Intersections in Time by Michael D. Brooks

The story picks up right where the previous book ends in the Destined series, but this time the stakes are even greater and the dangers are plenty. Instead of a planet at war, the survival of two universes is at stake. The fabric of time itself is in danger of being ripped apart.

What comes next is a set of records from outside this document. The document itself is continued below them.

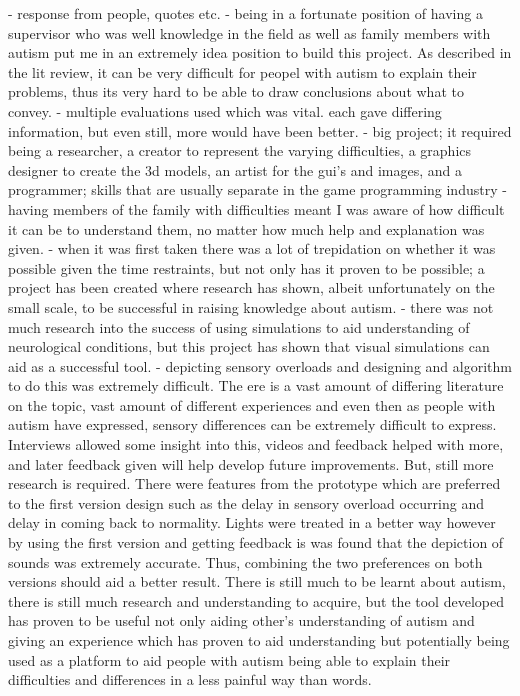 \documentclass[11pt]{report}
\begin{document}
- response from people, quotes etc. 
- being in a fortunate position of having a supervisor who was well knowledge in the field as well as family members with autism put me in an extremely idea position to build this project. As described in the lit review, it can be very difficult for peopel with autism to explain their problems, thus its very hard to be able to draw conclusions about what to convey.
- multiple evaluations used which was vital. each gave differing information, but even still, more would have been better. 
- big project; it required being a researcher, a creator to represent the varying difficulties, a graphics designer to create the 3d models, an artist for the gui's and images, and a programmer; skills that are usually separate in the game programming industry
- having members of the family with difficulties meant I was aware of how difficult it can be to understand them, no matter how much help and explanation was given. 
- when it was first taken there was a lot of trepidation on whether it was possible given the time restraints, but not only has it proven to be possible; a project has been created where research has shown, albeit unfortunately on the small scale, to be successful in raising knowledge about autism. 
- there was not much research into the success of using simulations to aid understanding of neurological conditions, but this project has shown that visual simulations can aid as a successful tool. 
- depicting sensory overloads and designing and algorithm to do this was extremely difficult. The ere is a vast amount of differing literature on the topic, vast amount of different experiences and even then as people with autism have expressed, sensory differences can be extremely difficult to express. Interviews allowed some insight into this, videos and feedback helped with more, and later feedback given will help develop future improvements. But, still more research is required. There were features from the prototype which are preferred to the first version design such as the delay in sensory overload occurring and delay in coming back to normality. Lights were treated in a better way however by using the first version and getting feedback is was found that the depiction of sounds was extremely accurate. Thus, combining the two preferences on both versions should aid a better result. 
There is still much to be learnt about autism, there is still much research and understanding to acquire, but the tool developed has proven to be useful not only aiding other's understanding of autism and giving an experience which has proven to aid understanding but potentially being used as a platform to aid people with autism being able to explain their difficulties and differences in a less painful way than words. 
\end{document}
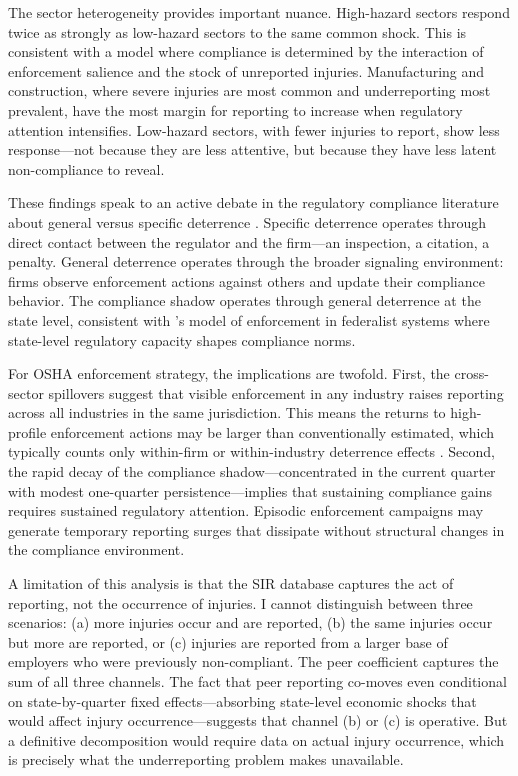 \documentclass[12pt]{article}
\begin{document}
The sector heterogeneity provides important nuance. High-hazard sectors respond twice as strongly as low-hazard sectors to the same common shock. This is consistent with a model where compliance is determined by the interaction of enforcement salience and the stock of unreported injuries. Manufacturing and construction, where severe injuries are most common and underreporting most prevalent, have the most margin for reporting to increase when regulatory attention intensifies. Low-hazard sectors, with fewer injuries to report, show less response---not because they are less attentive, but because they have less latent non-compliance to reveal.

These findings speak to an active debate in the regulatory compliance literature about general versus specific deterrence \citep{gray2005declining, thornton2005general}. Specific deterrence operates through direct contact between the regulator and the firm---an inspection, a citation, a penalty. General deterrence operates through the broader signaling environment: firms observe enforcement actions against others and update their compliance behavior. The compliance shadow operates through general deterrence at the state level, consistent with \citet{scholz1997compliance}'s model of enforcement in federalist systems where state-level regulatory capacity shapes compliance norms.

For OSHA enforcement strategy, the implications are twofold. First, the cross-sector spillovers suggest that visible enforcement in any industry raises reporting across all industries in the same jurisdiction. This means the returns to high-profile enforcement actions may be larger than conventionally estimated, which typically counts only within-firm or within-industry deterrence effects \citep{johnson2020osha}. Second, the rapid decay of the compliance shadow---concentrated in the current quarter with modest one-quarter persistence---implies that sustaining compliance gains requires sustained regulatory attention. Episodic enforcement campaigns may generate temporary reporting surges that dissipate without structural changes in the compliance environment.

A limitation of this analysis is that the SIR database captures the act of reporting, not the occurrence of injuries. I cannot distinguish between three scenarios: (a) more injuries occur and are reported, (b) the same injuries occur but more are reported, or (c) injuries are reported from a larger base of employers who were previously non-compliant. The peer coefficient captures the sum of all three channels. The fact that peer reporting co-moves even conditional on state-by-quarter fixed effects---absorbing state-level economic shocks that would affect injury occurrence---suggests that channel (b) or (c) is operative. But a definitive decomposition would require data on actual injury occurrence, which is precisely what the underreporting problem makes unavailable.
\end{document}
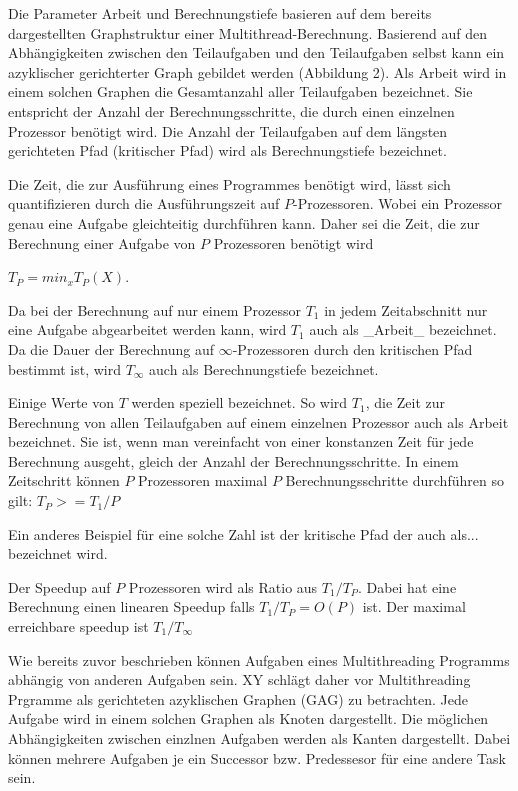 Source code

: Die Parameter Arbeit und Berechnungstiefe basieren auf dem bereits dargestellten Graphstruktur einer Multithread-Berechnung. Basierend auf den Abhängigkeiten zwischen den Teilaufgaben und den Teilaufgaben selbst kann ein azyklischer gerichterter Graph gebildet werden (Abbildung 2). Als Arbeit wird in einem solchen Graphen die Gesamtanzahl aller Teilaufgaben bezeichnet. Sie entspricht der Anzahl der Berechnungsschritte, die durch einen einzelnen Prozessor benötigt wird. Die Anzahl der Teilaufgaben auf dem längsten gerichteten Pfad (kritischer Pfad) wird als Berechnungstiefe bezeichnet.

Die Zeit, die zur Ausführung eines Programmes benötigt wird, lässt sich quantifizieren durch die Ausführungszeit auf $P$-Prozessoren. Wobei ein Prozessor genau eine Aufgabe gleichteitig durchführen kann. Daher sei die Zeit, die zur Berechnung einer Aufgabe von $P$ Prozessoren benötigt wird

$T_P = min_x T_P(X)$.

Da bei der Berechnung auf nur einem Prozessor $T_1$ in jedem Zeitabschnitt nur eine Aufgabe abgearbeitet werden kann, wird $T_1$ auch als _Arbeit_ bezeichnet. Da die Dauer der Berechnung auf $\infty$-Prozessoren durch den kritischen Pfad bestimmt ist, wird $T_\infty$ auch als Berechnungstiefe bezeichnet.

Einige Werte von $T$ werden speziell bezeichnet. So wird $T_1$, die Zeit zur Berechnung von allen Teilaufgaben auf einem einzelnen Prozessor auch als Arbeit bezeichnet. Sie ist, wenn man vereinfacht von einer konstanzen Zeit für jede Berechnung ausgeht, gleich der Anzahl der Berechnungsschritte. In einem Zeitschritt können $P$ Prozessoren maximal $P$ Berechnungsschritte durchführen so gilt: $T_P >= T_1/P$


Ein anderes Beispiel für eine solche Zahl ist der kritische Pfad der auch als... bezeichnet wird.


Der Speedup auf $P$ Prozessoren wird als Ratio aus $T_1/T_P$. Dabei hat eine Berechnung einen linearen Speedup falls $T_1/T_P = O(P)$ ist. Der maximal erreichbare speedup ist $T_1/T_\infty$




Wie bereits zuvor beschrieben können Aufgaben eines Multithreading Programms abhängig von anderen Aufgaben sein. XY schlägt daher vor Multithreading Prgramme als gerichteten azyklischen Graphen (GAG) zu betrachten. Jede Aufgabe wird in einem solchen Graphen als Knoten dargestellt. Die möglichen Abhängigkeiten zwischen einzlnen Aufgaben werden als Kanten dargestellt. Dabei können mehrere Aufgaben je ein Successor bzw. Predessesor für eine andere Task sein.

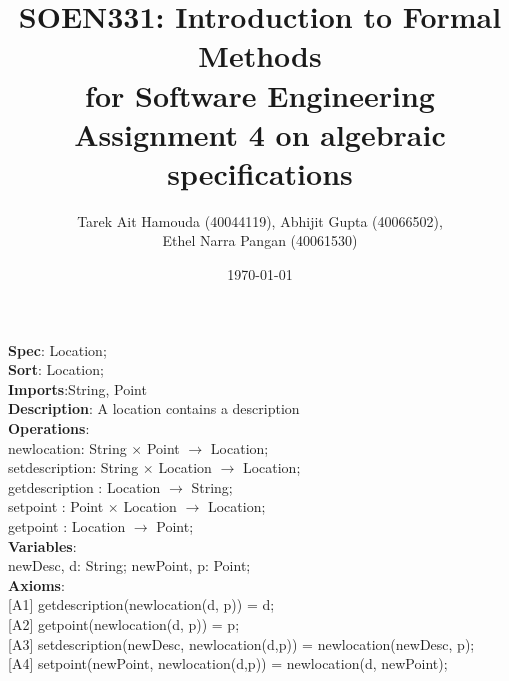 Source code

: \documentclass[12pt]{article}
\title{SOEN331: Introduction to Formal Methods\\for Software Engineering\\
Assignment 4 on algebraic specifications}
\author{Tarek Ait Hamouda (40044119), Abhijit Gupta (40066502), \\Ethel Narra Pangan (40061530)}
\date{\today}
\begin{document}
\begin{spacing}{1.5}

\maketitle

\noindent \textbf{Spec}: Location;\\
\noindent \textbf{Sort}: Location;\\
\noindent \textbf{Imports}:String, Point\\
\noindent \textbf{Description}: A location contains a description \\
\noindent \textbf{Operations}:\\
\hspace*{5mm} newlocation: String $\times$ Point $\rightarrow$ Location;\\
\hspace*{5mm} setdescription: String $\times$ Location $\rightarrow$ Location;\\
\hspace*{5mm} getdescription : Location $\rightarrow$ String;\\
\hspace*{5mm} setpoint : Point $\times$ Location $\rightarrow$ Location;\\
\hspace*{5mm} getpoint : Location $\rightarrow$ Point;\\
\noindent \textbf{Variables}:\\
\hspace*{5mm} newDesc, d: String; newPoint, p: Point;\\
\noindent \textbf{Axioms}:\\
\hspace*{5mm} [A1] getdescription(newlocation(d, p)) = d;\\
\hspace*{5mm} [A2] getpoint(newlocation(d, p)) = p;\\
\hspace*{5mm} [A3] setdescription(newDesc, newlocation(d,p)) = newlocation(newDesc, p);\\
\hspace*{5mm} [A4] setpoint(newPoint, newlocation(d,p)) = newlocation(d, newPoint);\\


\end{spacing}
\end{document}
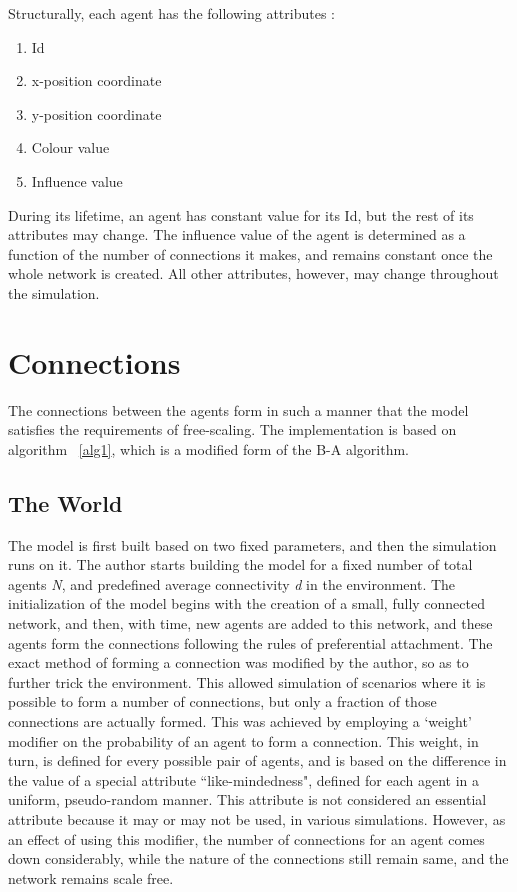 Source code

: Structurally, each agent has the following attributes :

\begin{enumerate}
\item Id
\item x-position coordinate
\item y-position coordinate
\item Colour value
\item Influence value
\end{enumerate}

During its lifetime, an agent has constant value for its Id, but the rest of its attributes may change. The influence value of the agent is determined as a function of the number of connections it makes, and remains constant once the whole network is created. All other attributes, however, may change throughout the simulation.


\section{Connections}
The connections between the agents form in such a manner that the model satisfies the requirements of free-scaling. The implementation is based on algorithm ~\ref{alg1}, which is a modified form of the B-A algorithm.

\subsection{The World}
The model is first built based on two fixed parameters, and then the simulation runs on it.
The author starts building the model for a fixed number of total agents \emph{N}, and predefined average connectivity \emph{d} in the environment.
The initialization of the model begins with the creation of a small, fully connected network, and then, with time, new agents are added to this network, and these agents form the connections following the rules of preferential attachment.
The exact method of forming a connection was modified by the author, so as to further trick the environment. This allowed simulation of scenarios where it is possible to form a number of connections, but only a fraction of those connections are actually formed. This was achieved by employing a `weight' modifier on the probability of an agent to form a connection. This weight, in turn, is defined for every possible pair of agents, and is based on the difference in the value of a special attribute ``like-mindedness", defined for each agent in a uniform, pseudo-random manner.
This attribute is not considered an essential attribute because it may or may not be used, in various simulations. However, as an effect of using this modifier, the number of connections for an agent comes down considerably, while the nature of the connections still remain same, and the network remains scale free.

A freak accident divides a crew. A buried secret threatens to reveal a long-forgotten mystery. And a desperate action has long-term consequences for the past, present, and future. A race to save the present could endanger the future by altering the past. Can everything be set right before there is nothing left to save?



Lexi Visco

The Midnight Library by Matt Haig

This is a riveting story about a woman who visits a library that exists between life and death. The books here contain various versions of your life, where you made completely different choices than the ones you made in your previous life. Throughout this story, the main character has the chance to start over, but has to decide if she would change anything, to change her regrets and mistakes, or to embrace who she is, mistakes and all, and live the life that she had.

 

Small Great Things by Jodi Picoult

This story is about an African American woman who is trying to navigate the world filled with skinheads, racism, and bias and trying to prove her integrity and competence. Ruth Jefferson must set a good example for her son, but also not succumb in the face of adversity. This is a story about a mother simply trying to do her job, a skinhead couple who blame Ruth for their misfortunes, a white public defender who must face her own implicit biases to defend Ruth in court, and her son, who has to figure out how to navigate high school. 

 


 

Hilda Wilson

Do Hard Things by Alex and Brett Harris

Twins Alex and Brett have sparked a growing movement of young people who rebel against their culture's low expectations. Choosing to "do hard things" for God's glory, they present compelling strategies for long-term fulfillment and eternal impact! 

 

 

 

Downshiftology: Healthy Meal Prep by Lisa Bryan 

Discover an easier, more balanced way to meal prep as you whip up 100 fresh and healthy dishes that happen to be gluten-free, from the creator of the popular blog and YouTube channel Downshiftology.